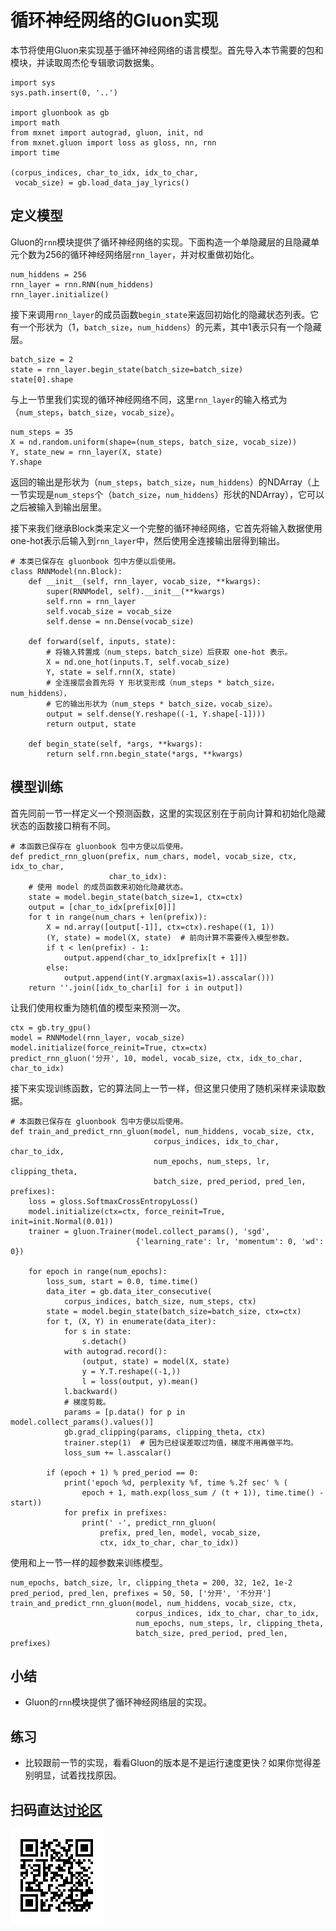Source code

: # 循环神经网络的Gluon实现

本节将使用Gluon来实现基于循环神经网络的语言模型。首先导入本节需要的包和模块，并读取周杰伦专辑歌词数据集。

```{.python .input  n=1}
import sys
sys.path.insert(0, '..')

import gluonbook as gb
import math
from mxnet import autograd, gluon, init, nd
from mxnet.gluon import loss as gloss, nn, rnn
import time

(corpus_indices, char_to_idx, idx_to_char,
 vocab_size) = gb.load_data_jay_lyrics()
```

## 定义模型

Gluon的`rnn`模块提供了循环神经网络的实现。下面构造一个单隐藏层的且隐藏单元个数为256的循环神经网络层`rnn_layer`，并对权重做初始化。

```{.python .input  n=26}
num_hiddens = 256
rnn_layer = rnn.RNN(num_hiddens)
rnn_layer.initialize()
```

接下来调用`rnn_layer`的成员函数`begin_state`来返回初始化的隐藏状态列表。它有一个形状为（1，`batch_size`，`num_hiddens`）的元素，其中1表示只有一个隐藏层。

```{.python .input  n=37}
batch_size = 2
state = rnn_layer.begin_state(batch_size=batch_size)
state[0].shape
```

与上一节里我们实现的循环神经网络不同，这里`rnn_layer`的输入格式为（`num_steps`，`batch_size`，`vocab_size`）。

```{.python .input  n=38}
num_steps = 35
X = nd.random.uniform(shape=(num_steps, batch_size, vocab_size))
Y, state_new = rnn_layer(X, state)
Y.shape
```

返回的输出是形状为（`num_steps`，`batch_size`，`num_hiddens`）的NDArray（上一节实现是`num_steps`个（`batch_size`，`num_hiddens`）形状的NDArray），它可以之后被输入到输出层里。

接下来我们继承Block类来定义一个完整的循环神经网络，它首先将输入数据使用one-hot表示后输入到`rnn_layer`中，然后使用全连接输出层得到输出。

```{.python .input  n=39}
# 本类已保存在 gluonbook 包中方便以后使用。
class RNNModel(nn.Block):
    def __init__(self, rnn_layer, vocab_size, **kwargs):
        super(RNNModel, self).__init__(**kwargs)
        self.rnn = rnn_layer
        self.vocab_size = vocab_size
        self.dense = nn.Dense(vocab_size)

    def forward(self, inputs, state):
        # 将输入转置成（num_steps，batch_size）后获取 one-hot 表示。
        X = nd.one_hot(inputs.T, self.vocab_size)
        Y, state = self.rnn(X, state)
        # 全连接层会首先将 Y 形状变形成（num_steps * batch_size，num_hiddens），
        # 它的输出形状为（num_steps * batch_size，vocab_size）。
        output = self.dense(Y.reshape((-1, Y.shape[-1])))
        return output, state

    def begin_state(self, *args, **kwargs):
        return self.rnn.begin_state(*args, **kwargs)
```

## 模型训练

首先同前一节一样定义一个预测函数，这里的实现区别在于前向计算和初始化隐藏状态的函数接口稍有不同。

```{.python .input  n=41}
# 本函数已保存在 gluonbook 包中方便以后使用。
def predict_rnn_gluon(prefix, num_chars, model, vocab_size, ctx, idx_to_char,
                      char_to_idx):
    # 使用 model 的成员函数来初始化隐藏状态。
    state = model.begin_state(batch_size=1, ctx=ctx)
    output = [char_to_idx[prefix[0]]]
    for t in range(num_chars + len(prefix)):
        X = nd.array([output[-1]], ctx=ctx).reshape((1, 1))
        (Y, state) = model(X, state)  # 前向计算不需要传入模型参数。
        if t < len(prefix) - 1:
            output.append(char_to_idx[prefix[t + 1]])
        else:
            output.append(int(Y.argmax(axis=1).asscalar()))
    return ''.join([idx_to_char[i] for i in output])
```

让我们使用权重为随机值的模型来预测一次。

```{.python .input  n=42}
ctx = gb.try_gpu()
model = RNNModel(rnn_layer, vocab_size)
model.initialize(force_reinit=True, ctx=ctx)
predict_rnn_gluon('分开', 10, model, vocab_size, ctx, idx_to_char, char_to_idx)
```

接下来实现训练函数，它的算法同上一节一样，但这里只使用了随机采样来读取数据。

```{.python .input  n=18}
# 本函数已保存在 gluonbook 包中方便以后使用。
def train_and_predict_rnn_gluon(model, num_hiddens, vocab_size, ctx, 
                                corpus_indices, idx_to_char, char_to_idx, 
                                num_epochs, num_steps, lr, clipping_theta, 
                                batch_size, pred_period, pred_len, prefixes):
    loss = gloss.SoftmaxCrossEntropyLoss()
    model.initialize(ctx=ctx, force_reinit=True, init=init.Normal(0.01))
    trainer = gluon.Trainer(model.collect_params(), 'sgd',
                            {'learning_rate': lr, 'momentum': 0, 'wd': 0})

    for epoch in range(num_epochs):
        loss_sum, start = 0.0, time.time()
        data_iter = gb.data_iter_consecutive(
            corpus_indices, batch_size, num_steps, ctx)
        state = model.begin_state(batch_size=batch_size, ctx=ctx)
        for t, (X, Y) in enumerate(data_iter):
            for s in state:
                s.detach()
            with autograd.record():
                (output, state) = model(X, state)
                y = Y.T.reshape((-1,))
                l = loss(output, y).mean()
            l.backward()
            # 梯度剪裁。
            params = [p.data() for p in model.collect_params().values()]
            gb.grad_clipping(params, clipping_theta, ctx)
            trainer.step(1)  # 因为已经误差取过均值，梯度不用再做平均。
            loss_sum += l.asscalar()

        if (epoch + 1) % pred_period == 0:
            print('epoch %d, perplexity %f, time %.2f sec' % (
                epoch + 1, math.exp(loss_sum / (t + 1)), time.time() - start))
            for prefix in prefixes:
                print(' -', predict_rnn_gluon(
                    prefix, pred_len, model, vocab_size, 
                    ctx, idx_to_char, char_to_idx))
```

使用和上一节一样的超参数来训练模型。

```{.python .input  n=19}
num_epochs, batch_size, lr, clipping_theta = 200, 32, 1e2, 1e-2
pred_period, pred_len, prefixes = 50, 50, ['分开', '不分开']
train_and_predict_rnn_gluon(model, num_hiddens, vocab_size, ctx, 
                            corpus_indices, idx_to_char, char_to_idx, 
                            num_epochs, num_steps, lr, clipping_theta, 
                            batch_size, pred_period, pred_len, prefixes)
```

## 小结

* Gluon的`rnn`模块提供了循环神经网络层的实现。

## 练习

* 比较跟前一节的实现，看看Gluon的版本是不是运行速度更快？如果你觉得差别明显，试着找找原因。

## 扫码直达[讨论区](https://discuss.gluon.ai/t/topic/4089)

![](../img/qr_rnn-gluon.svg)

= = = = =

### YOUR OBJECTIVE
The entries above are to be printed again word for word, with every picture removed.

### TASK ANSWER
Source code

: # 循环神经网络的Gluon实现

本节将使用Gluon来实现基于循环神经网络的语言模型。首先导入本节需要的包和模块，并读取周杰伦专辑歌词数据集。

```{.python .input  n=1}
import sys
sys.path.insert(0, '..')

import gluonbook as gb
import math
from mxnet import autograd, gluon, init, nd
from mxnet.gluon import loss as gloss, nn, rnn
import time

(corpus_indices, char_to_idx, idx_to_char,
 vocab_size) = gb.load_data_jay_lyrics()
```

## 定义模型

Gluon的`rnn`模块提供了循环神经网络的实现。下面构造一个单隐藏层的且隐藏单元个数为256的循环神经网络层`rnn_layer`，并对权重做初始化。

```{.python .input  n=26}
num_hiddens = 256
rnn_layer = rnn.RNN(num_hiddens)
rnn_layer.initialize()
```

接下来调用`rnn_layer`的成员函数`begin_state`来返回初始化的隐藏状态列表。它有一个形状为（1，`batch_size`，`num_hiddens`）的元素，其中1表示只有一个隐藏层。

```{.python .input  n=37}
batch_size = 2
state = rnn_layer.begin_state(batch_size=batch_size)
state[0].shape
```

与上一节里我们实现的循环神经网络不同，这里`rnn_layer`的输入格式为（`num_steps`，`batch_size`，`vocab_size`）。

```{.python .input  n=38}
num_steps = 35
X = nd.random.uniform(shape=(num_steps, batch_size, vocab_size))
Y, state_new = rnn_layer(X, state)
Y.shape
```

返回的输出是形状为（`num_steps`，`batch_size`，`num_hiddens`）的NDArray（上一节实现是`num_steps`个（`batch_size`，`num_hiddens`）形状的NDArray），它可以之后被输入到输出层里。

接下来我们继承Block类来定义一个完整的循环神经网络，它首先将输入数据使用one-hot表示后输入到`rnn_layer`中，然后使用全连接输出层得到输出。

```{.python .input  n=39}
# 本类已保存在 gluonbook 包中方便以后使用。
class RNNModel(nn.Block):
    def __init__(self, rnn_layer, vocab_size, **kwargs):
        super(RNNModel, self).__init__(**kwargs)
        self.rnn = rnn_layer
        self.vocab_size = vocab_size
        self.dense = nn.Dense(vocab_size)

    def forward(self, inputs, state):
        # 将输入转置成（num_steps，batch_size）后获取 one-hot 表示。
        X = nd.one_hot(inputs.T, self.vocab_size)
        Y, state = self.rnn(X, state)
        # 全连接层会首先将 Y 形状变形成（num_steps * batch_size，num_hiddens），
        # 它的输出形状为（num_steps * batch_size，vocab_size）。
        output = self.dense(Y.reshape((-1, Y.shape[-1])))
        return output, state

    def begin_state(self, *args, **kwargs):
        return self.rnn.begin_state(*args, **kwargs)
```

## 模型训练

首先同前一节一样定义一个预测函数，这里的实现区别在于前向计算和初始化隐藏状态的函数接口稍有不同。

```{.python .input  n=41}
# 本函数已保存在 gluonbook 包中方便以后使用。
def predict_rnn_gluon(prefix, num_chars, model, vocab_size, ctx, idx_to_char,
                      char_to_idx):
    # 使用 model 的成员函数来初始化隐藏状态。
    state = model.begin_state(batch_size=1, ctx=ctx)
    output = [char_to_idx[prefix[0]]]
    for t in range(num_chars + len(prefix)):
        X = nd.array([output[-1]], ctx=ctx).reshape((1, 1))
        (Y, state) = model(X, state)  # 前向计算不需要传入模型参数。
        if t < len(prefix) - 1:
            output.append(char_to_idx[prefix[t + 1]])
        else:
            output.append(int(Y.argmax(axis=1).asscalar()))
    return ''.join([idx_to_char[i] for i in output])
```

让我们使用权重为随机值的模型来预测一次。

```{.python .input  n=42}
ctx = gb.try_gpu()
model = RNNModel(rnn_layer, vocab_size)
model.initialize(force_reinit=True, ctx=ctx)
predict_rnn_gluon('分开', 10, model, vocab_size, ctx, idx_to_char, char_to_idx)
```

接下来实现训练函数，它的算法同上一节一样，但这里只使用了随机采样来读取数据。

```{.python .input  n=18}
# 本函数已保存在 gluonbook 包中方便以后使用。
def train_and_predict_rnn_gluon(model, num_hiddens, vocab_size, ctx, 
                                corpus_indices, idx_to_char, char_to_idx, 
                                num_epochs, num_steps, lr, clipping_theta, 
                                batch_size, pred_period, pred_len, prefixes):
    loss = gloss.SoftmaxCrossEntropyLoss()
    model.initialize(ctx=ctx, force_reinit=True, init=init.Normal(0.01))
    trainer = gluon.Trainer(model.collect_params(), 'sgd',
                            {'learning_rate': lr, 'momentum': 0, 'wd': 0})

    for epoch in range(num_epochs):
        loss_sum, start = 0.0, time.time()
        data_iter = gb.data_iter_consecutive(
            corpus_indices, batch_size, num_steps, ctx)
        state = model.begin_state(batch_size=batch_size, ctx=ctx)
        for t, (X, Y) in enumerate(data_iter):
            for s in state:
                s.detach()
            with autograd.record():
                (output, state) = model(X, state)
                y = Y.T.reshape((-1,))
                l = loss(output, y).mean()
            l.backward()
            # 梯度剪裁。
            params = [p.data() for p in model.collect_params().values()]
            gb.grad_clipping(params, clipping_theta, ctx)
            trainer.step(1)  # 因为已经误差取过均值，梯度不用再做平均。
            loss_sum += l.asscalar()

        if (epoch + 1) % pred_period == 0:
            print('epoch %d, perplexity %f, time %.2f sec' % (
                epoch + 1, math.exp(loss_sum / (t + 1)), time.time() - start))
            for prefix in prefixes:
                print(' -', predict_rnn_gluon(
                    prefix, pred_len, model, vocab_size, 
                    ctx, idx_to_char, char_to_idx))
```

使用和上一节一样的超参数来训练模型。

```{.python .input  n=19}
num_epochs, batch_size, lr, clipping_theta = 200, 32, 1e2, 1e-2
pred_period, pred_len, prefixes = 50, 50, ['分开', '不分开']
train_and_predict_rnn_gluon(model, num_hiddens, vocab_size, ctx, 
                            corpus_indices, idx_to_char, char_to_idx, 
                            num_epochs, num_steps, lr, clipping_theta, 
                            batch_size, pred_period, pred_len, prefixes)
```

## 小结

* Gluon的`rnn`模块提供了循环神经网络层的实现。

## 练习

* 比较跟前一节的实现，看看Gluon的版本是不是运行速度更快？如果你觉得差别明显，试着找找原因。

## 扫码直达[讨论区](https://discuss.gluon.ai/t/topic/4089)

![](../img/qr_rnn-gluon.svg)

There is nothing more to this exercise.